Best-worst scaling in transport research
Best-worst scaling produces relative importance rankings across a large attribute set with less respondent burden than a DCE. It does not produce WTP estimates.
What best-worst scaling is, when it is appropriate in transport research, and what it produces compared with a DCE.
Knowledge Base -> Experiment Design -> Transport
Ben White, 07.07.2026
When a DCE is not the right tool
Best-worst scaling asks respondents to identify the best and worst options from a presented set. Applied to transport attributes, it reveals which attributes are most and least important across a large candidate set - more attributes than a DCE can efficiently accommodate.
BWS does not produce WTP estimates or utility parameters. It produces relative importance scores - which attributes matter most but not how much they are worth in monetary terms.
Types of best-worst scaling in transport
BWS is appropriate for attribute screening - identifying which of a large candidate set to include in a DCE. A BWS study with a much large number of attributes can be conducted with the same respondent burden as a much smaller DCE
In some transport policy contexts, relative importance rankings are the required output.

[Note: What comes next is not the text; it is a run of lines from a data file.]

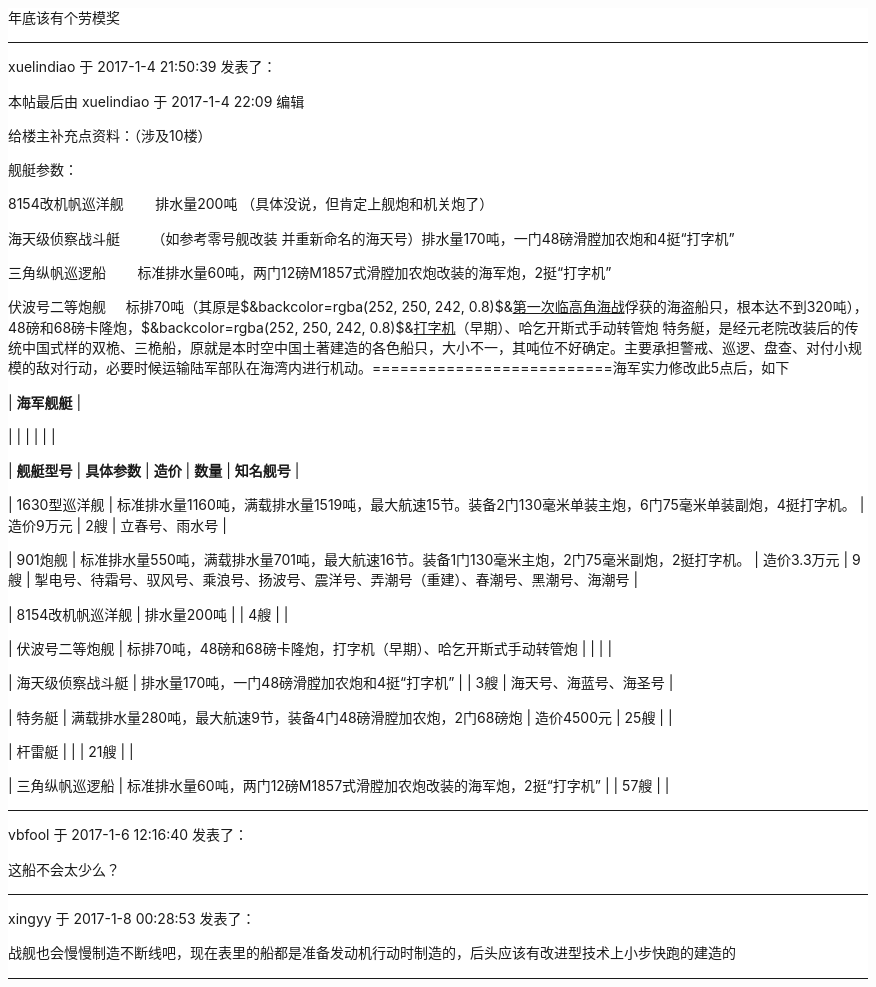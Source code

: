 

年底该有个劳模奖

---------

xuelindiao 于 2017-1-4 21:50:39 发表了：

本帖最后由 xuelindiao 于 2017-1-4 22:09 编辑 

给楼主补充点资料：（涉及10楼）

舰艇参数：

8154改机帆巡洋舰        排水量200吨 （具体没说，但肯定上舰炮和机关炮了）

海天级侦察战斗艇        （如参考零号舰改装 并重新命名的海天号）排水量170吨，一门48磅滑膛加农炮和4挺“打字机”

三角纵帆巡逻船        标准排水量60吨，两门12磅M1857式滑膛加农炮改装的海军炮，2挺“打字机” 

伏波号二等炮舰     标排70吨（其原是\$&backcolor=rgba(252, 250, 242, 0.8)\$&[第一次临高角海战](http://lgqm.huiji.wiki/wiki/%E7%AC%AC%E4%B8%80%E6%AC%A1%E4%B8%B4%E9%AB%98%E8%A7%92%E6%B5%B7%E6%88%98)俘获的海盗船只，根本达不到320吨），48磅和68磅卡隆炮，\$&backcolor=rgba(252, 250, 242, 0.8)\$&[打字机](http://lgqm.huiji.wiki/wiki/%E6%89%93%E5%AD%97%E6%9C%BA)（早期）、哈乞开斯式手动转管炮 特务艇，是经元老院改装后的传统中国式样的双桅、三桅船，原就是本时空中国土著建造的各色船只，大小不一，其吨位不好确定。主要承担警戒、巡逻、盘查、对付小规模的敌对行动，必要时候运输陆军部队在海湾内进行机动。==========================海军实力修改此5点后，如下

| **海军舰艇** |

|  |  |  |  |  |

| **舰艇型号** | **具体参数** | **造价** | **数量** | **知名舰号** |

| 1630型巡洋舰 | 标准排水量1160吨，满载排水量1519吨，最大航速15节。装备2门130毫米单装主炮，6门75毫米单装副炮，4挺打字机。 | 造价9万元 | 2艘 | 立春号、雨水号 |

| 901炮舰 | 标准排水量550吨，满载排水量701吨，最大航速16节。装备1门130毫米主炮，2门75毫米副炮，2挺打字机。 | 造价3.3万元 | 9艘 | 掣电号、待霜号、驭风号、乘浪号、扬波号、震洋号、弄潮号（重建）、春潮号、黑潮号、海潮号 |

| 8154改机帆巡洋舰 | 排水量200吨 |  | 4艘 |  |

| 伏波号二等炮舰 | 标排70吨，48磅和68磅卡隆炮，打字机（早期）、哈乞开斯式手动转管炮  |  |  |  |

| 海天级侦察战斗艇 | 排水量170吨，一门48磅滑膛加农炮和4挺“打字机” |  | 3艘 | 海天号、海蓝号、海圣号 |

| 特务艇 | 满载排水量280吨，最大航速9节，装备4门48磅滑膛加农炮，2门68磅炮 | 造价4500元 | 25艘 |  |

| 杆雷艇 |  |  | 21艘 |  |

| 三角纵帆巡逻船 | 标准排水量60吨，两门12磅M1857式滑膛加农炮改装的海军炮，2挺“打字机” |  | 57艘 |  |

---------

vbfool 于 2017-1-6 12:16:40 发表了：

这船不会太少么？

---------

xingyy 于 2017-1-8 00:28:53 发表了：

战舰也会慢慢制造不断线吧，现在表里的船都是准备发动机行动时制造的，后头应该有改进型技术上小步快跑的建造的

---------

Passenger satisfaction research and service quality prioritisation exercises often require importance rankings rather than monetary values.
TLDR Quick links
Setting up best-worst scaling in SurveyEngine
Step 1: Create one Attribute with each level as the 'atomic' items to be evaluated. Then create 3 alternatives (at least), these are what best and worst are chosen from.
Step 2: Generate a balanced incomplete block design using the standard design generator in SurveyEngine. Each respondent sees a subset of items. The design ensures each item appears the same number of times.
Step 3: Calculate best-worst scores: best choices minus worst choices for each item, standardised by appearances.
Step 4: Use BWS results to select the highest-scoring attributes for the subsequent DCE.
Step 5: Do not confuse BWS scores with WTP estimates. They are ordinal relative importance measures only.
Worked example - transport service quality ranking
A national rail operator needs to identify which of 20 service quality attributes to include in a SP study. A BWS study with 500 rail users ranks all 20. Punctuality, seat availability, and journey time reliability score highest; station retail and WiFi score lowest.
The top 6 attributes by BWS score are included in the subsequent DCE for WTP estimation.
References
Flynn, T.N. et al. (2007). Best-worst scaling: What it can do for health care research. Journal of Health Economics, 26(1), 171–189.